Om een eenvoudige controle op foutaansluitingen, knelpunten of vervuilingsbronnen mogelijk te maken dient hemelwater afkomstig van daken en terreinverharding op de erfgrens bovengronds aangeboden te worden. Hemelwater afkomstig van de daken en de terreinverharding komt dan in de wadi's langs de straat terecht. Het heeft de voorkeur dat het hemelwater bovengronds over de terreinverharding afvoert richting straat. Zo nodig kunnen molgoten aangebracht worden om het water te geleiden. Bij langgerekte percelen (>40 m) kan het voorkomen dat afvoer over het oppervlak niet haalbaar is zonder dat ongewenste hoogteverschillen met omliggende percelen ontstaan. In die gevallen is het toegestaan om met verdiepte goten of infiltratieleidingen het water af te voeren richting de dichtstbijzijnde wadi. Uitgangspunt blijft is dat de het hemelwater aan de voorkant van de gebouwen bovengronds wordt aangeboden.

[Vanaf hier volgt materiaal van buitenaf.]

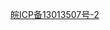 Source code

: [皖ICP备13013507号-2]([https://docs.github.com/categories/github-pages-basics/](http://www.beian.gov.cn)) 
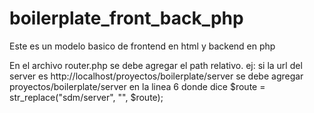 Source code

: # boilerplate_front_back_php

Este es un modelo basico de frontend en html y backend en php

En el archivo router.php se debe agregar el path relativo. ej: 
si la url del server es http://localhost/proyectos/boilerplate/server se debe agregar proyectos/boilerplate/server en la linea 6 donde dice 
    $route = str_replace("sdm/server", "", $route);


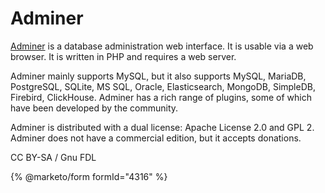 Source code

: 
# Adminer

[Adminer](https://www.adminer.org/) is a database administration web interface. It is usable via a web browser. It is written in PHP and requires a web server.


Adminer mainly supports MySQL, but it also supports MySQL, MariaDB, PostgreSQL, SQLite, MS SQL, Oracle, Elasticsearch, MongoDB, SimpleDB, Firebird, ClickHouse. Adminer has a rich range of plugins, some of which have been developed by the community.


Adminer is distributed with a dual license: Apache License 2.0 and GPL 2. Adminer does not have a commercial edition, but it accepts donations.


CC BY-SA / Gnu FDL


{% @marketo/form formId="4316" %}
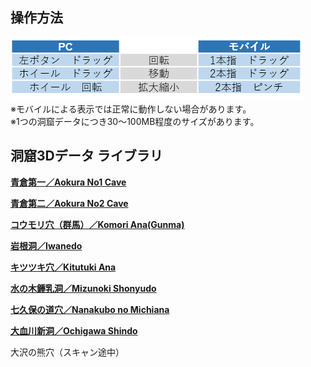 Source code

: ## 操作方法  
![操作方法](howtouse.png)   
※モバイルによる表示では正常に動作しない場合があります。  
※1つの洞窟データにつき30～100MB程度のサイズがあります。  
  
  
## 洞窟3Dデータ ライブラリ  
<a href = "https://cavemapper.github.io/CaveViewer/AokuraNo1/" >**青倉第一／Aokura No1 Cave**</a>  
  
<a href = "https://cavemapper.github.io/CaveViewer/AokuraNo2/" >**青倉第二／Aokura No2 Cave**</a>  

<a href = "https://cavemapper.github.io/CaveViewer/Gunma_Komori/" >**コウモリ穴（群馬）／Komori Ana(Gunma)**</a>  
  
<a href = "https://cavemapper.github.io/CaveViewer/Iwanedo/" >**岩根洞／Iwanedo**</a>  
  
<a href = "https://cavemapper.github.io/CaveViewer/Kitutuki_ana/" >**キツツキ穴／Kitutuki Ana**</a>  
    
<a href = "https://cavemapper.github.io/CaveViewer/Mizunoki_Shonyudo/" >**水の木鍾乳洞／Mizunoki Shonyudo**</a>  
    
<a href = "https://cavemapper.github.io/CaveViewer/Nanakubo_no_Michiana/" >**七久保の道穴／Nanakubo no Michiana**</a>  
  
<a href = "https://cavemapper.github.io/CaveViewer/Ochigawa_Shindo/" >**大血川新洞／Ochigawa Shindo**</a>  
  
大沢の熊穴（スキャン途中）   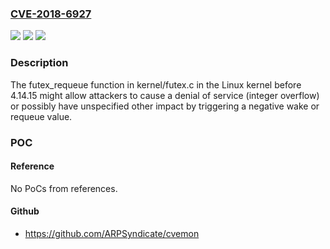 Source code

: ### [CVE-2018-6927](https://cve.mitre.org/cgi-bin/cvename.cgi?name=CVE-2018-6927)
![](https://img.shields.io/static/v1?label=Product&message=n%2Fa&color=blue)
![](https://img.shields.io/static/v1?label=Version&message=n%2Fa&color=blue)
![](https://img.shields.io/static/v1?label=Vulnerability&message=n%2Fa&color=brighgreen)

### Description

The futex_requeue function in kernel/futex.c in the Linux kernel before 4.14.15 might allow attackers to cause a denial of service (integer overflow) or possibly have unspecified other impact by triggering a negative wake or requeue value.

### POC

#### Reference
No PoCs from references.

#### Github
- https://github.com/ARPSyndicate/cvemon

Bedrijven zijn verplicht het hemelwater (regenwater) op de juiste wijze af te voeren naar de wadi's.

Om de kwaliteit van het regenwater zo goed mogelijk te houden gelden de volgende maatregelen:geen gebruik van uitlogende bouwmaterialen zoals zink, lood, koper en eventueel andere uitlogende materialen of deze materialen beplakken met een folie zodat geen uitloging optreedt;

Bij wegen, paden en parkeerterreinen geldt dat:

  • geen of beperkt gebruik van wegenzout is toegestaan;
  • chemische onkruidbestrijdingsmiddelen niet zijn toegestaan;
  • verduurzaamd hout niet mag worden gebruikt.

Tevens is de zorgplicht van toepassing die inhoudt dat een ieder verplicht is om alle maatregelen te nemen die redelijkerwijs van hem kunnen worden verwacht om verontreiniging of aantasting van de bodem te voorkomen.


Van perceeleigenaren wordt verlangd dat zij met bovenstaande rekening houden bij de terreininrichting cq. bedrijfsvoering en (pro)actief maatregelen treffen indien een verontreiniging dreigt. Hieronder valt ook het toezien/aanspreken op eventuele risicoverhogende handelingen van gasten/klanten/leveranciers die zich op de percelen bevinden.

5.7.5 Waterveiligheid

Het maaiveld in het plangebied ligt ruim boven de +2m NAP waarmee ook op lange termijn de veiligheid tegen overstroming vanuit oppervlaktewater is gegarandeerd.

5.7.6 Procedures

Voor de wateraspecten is een watertoets doorlopen. Hierbij zijn de van belang zijnde wateraspecten die zijn gehanteerd bij de "Watertoets Voorontwerp Structuurplan Harderwijk 2020" geselecteerd. Deze wateraspecten zijn uitgewerkt in het definitief watertoetsdocument Drielanden-Oost d.d. 8 juli 2004 waarin ook het wateradvies van de waterbeheerders is verwerkt.

Voor deze watertoets heeft op 14 april 2004 en 13 mei 2004 overleg plaatsgevonden tussen waterbeheerders Waterschap Veluwe en Provincie Gelderland. De waterbeheerders hebben de wateraspecten beoordeeld en zijn hiermee akkoord.

Eventueel benodigde vergunningen worden niet met deze waterparagraaf geregeld en zullen via daarvoor bedoelde procedures verkregen moeten worden.